We’ve all heard the phrase “can’t see the forest for the trees.” That’s real, but I think there is another version that hits contractors more often: Sometimes, you are so focused on a single leaf you forget it’s attached to a branch, which is attached to a tree, which is part of a forest. The leaf is still worth caring about, but it makes a lot more sense when you understand what it’s connected to.
It reminds me of something that happened this past summer with my son Tate. He was standing in front of our house, looking at an arborvitae bush from 15 feet away. He was in the process of earning a few bucks from a bet (a powerful motivator) and proving me wrong (an even more powerful motivator!). He was attempting to turn a boring bush into one of those spiral carved, topiary things. He had to cut close, right next to the bush, but from there he couldn’t see whether he was doing it well. He had to back away to make sure the spiral was staying at the proper angle and to keep on course.
Art has been teaching this lesson for a long time. Stand nose-to-canvas in front of “A Sunday on La Grande Jatte,” the pointillist painting in the famous “Ferris Bueller’s Day Off” scene, and you’ll swear it’s just a mess of dots, smears and little blocks of color. But step back, and suddenly there is a summer day on a river.
Nothing changed on the canvas. Your distance did. So what could taking a step back look like in a roofing company?
- Zoom out on purpose. Put a recurring block on your calendar—weekly or biweekly—to review your business like an outsider. What’s working? What’s repeating? What’s getting “explained away” every week?
- Follow the handoffs. Most chronic problems live in the spaces between roles: sales to production, production to service, office to field, field to supplier, foreman to crew. Map those handoffs, and you’ll usually find the problem.
- Look for patterns not stories. One callback is a story. Five callbacks with the same root cause is a system. Systems don’t get fixed with speeches; they get fixed with changes.
- Walk jobs with fresh eyes. Ride along with a service crew. Make surprise visits to job sites without making it seem like an inspection. Ask “What makes this hard?” and listen for answers that start with “We always … .”
- Measure a few things that matter. You don’t need 40 KPIs. Pick a handful that tell the truth: gross margin by job type, labor hours versus estimate, rework/callback rate, safety leading indicators or backlog quality, for example.
Zooming out isn’t an excuse to ignore details. The goal is to connect the close-up work to the bigger picture so your effort moves your company forward instead of wearing your team out.
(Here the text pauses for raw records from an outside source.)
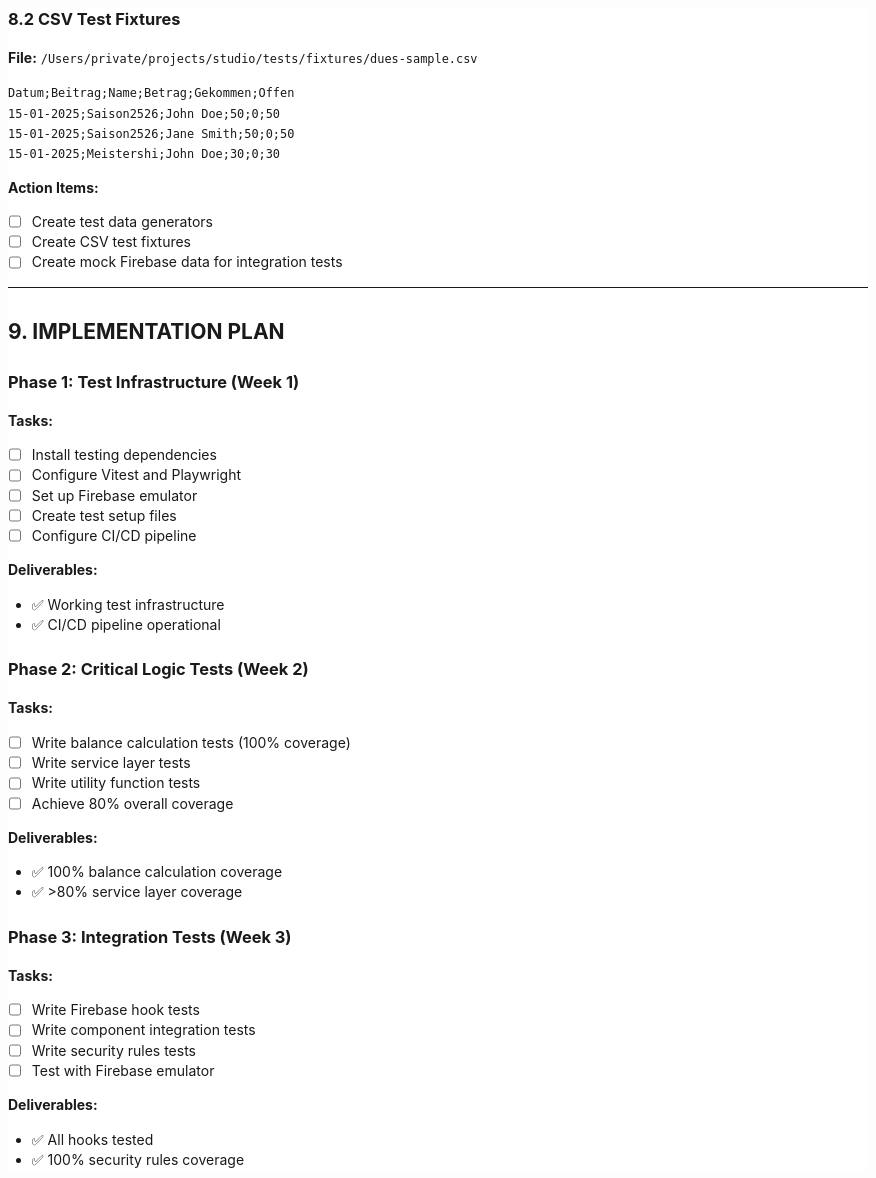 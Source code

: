 ### 8.2 CSV Test Fixtures

**File:** `/Users/private/projects/studio/tests/fixtures/dues-sample.csv`

```csv
Datum;Beitrag;Name;Betrag;Gekommen;Offen
15-01-2025;Saison2526;John Doe;50;0;50
15-01-2025;Saison2526;Jane Smith;50;0;50
15-01-2025;Meistershi;John Doe;30;0;30
```

**Action Items:**
- [ ] Create test data generators
- [ ] Create CSV test fixtures
- [ ] Create mock Firebase data for integration tests

---

## 9. IMPLEMENTATION PLAN

### Phase 1: Test Infrastructure (Week 1)
**Tasks:**
- [ ] Install testing dependencies
- [ ] Configure Vitest and Playwright
- [ ] Set up Firebase emulator
- [ ] Create test setup files
- [ ] Configure CI/CD pipeline

**Deliverables:**
- ✅ Working test infrastructure
- ✅ CI/CD pipeline operational

### Phase 2: Critical Logic Tests (Week 2)
**Tasks:**
- [ ] Write balance calculation tests (100% coverage)
- [ ] Write service layer tests
- [ ] Write utility function tests
- [ ] Achieve 80% overall coverage

**Deliverables:**
- ✅ 100% balance calculation coverage
- ✅ >80% service layer coverage

### Phase 3: Integration Tests (Week 3)
**Tasks:**
- [ ] Write Firebase hook tests
- [ ] Write component integration tests
- [ ] Write security rules tests
- [ ] Test with Firebase emulator

**Deliverables:**
- ✅ All hooks tested
- ✅ 100% security rules coverage
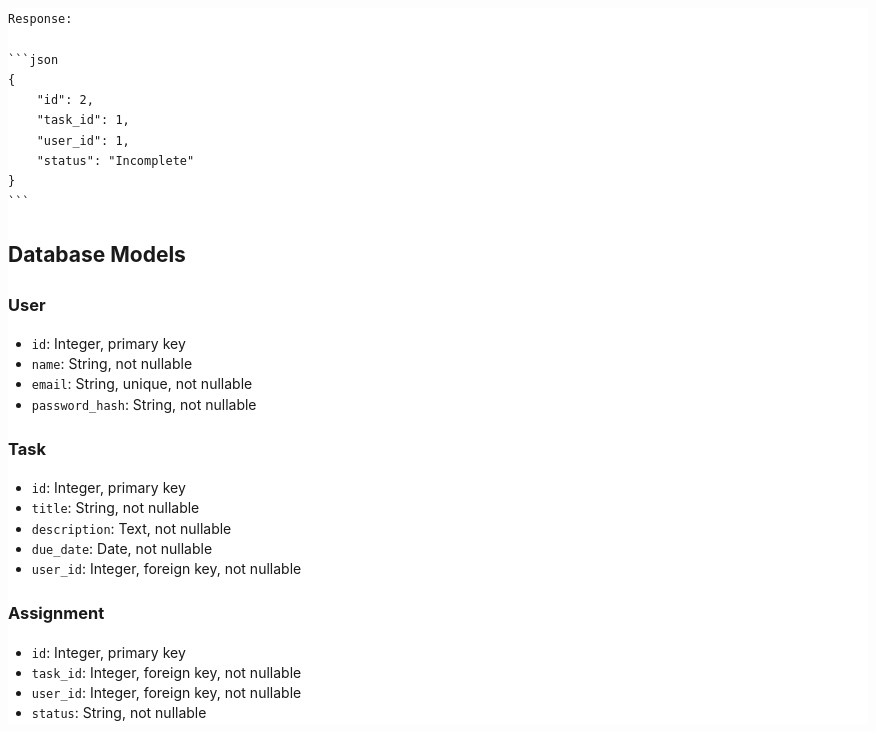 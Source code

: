     Response:

    ```json
    {
        "id": 2,
        "task_id": 1,
        "user_id": 1,
        "status": "Incomplete"
    }
    ```

## Database Models

### User

- `id`: Integer, primary key
- `name`: String, not nullable
- `email`: String, unique, not nullable
- `password_hash`: String, not nullable

### Task

- `id`: Integer, primary key
- `title`: String, not nullable
- `description`: Text, not nullable
- `due_date`: Date, not nullable
- `user_id`: Integer, foreign key, not nullable

### Assignment

- `id`: Integer, primary key
- `task_id`: Integer, foreign key, not nullable
- `user_id`: Integer, foreign key, not nullable
- `status`: String, not nullable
If you are in a moment where everything feels “right in your face,” consider you may be standing too close. Take a step back. Look at the context, the interaction and the environment. Because sometimes the issue isn’t the tree or even the forest. Sometimes, it’s that you have been staring at a leaf (or a cloud) so long you forgot it was part of something bigger, and that something bigger is exactly where the solution lives.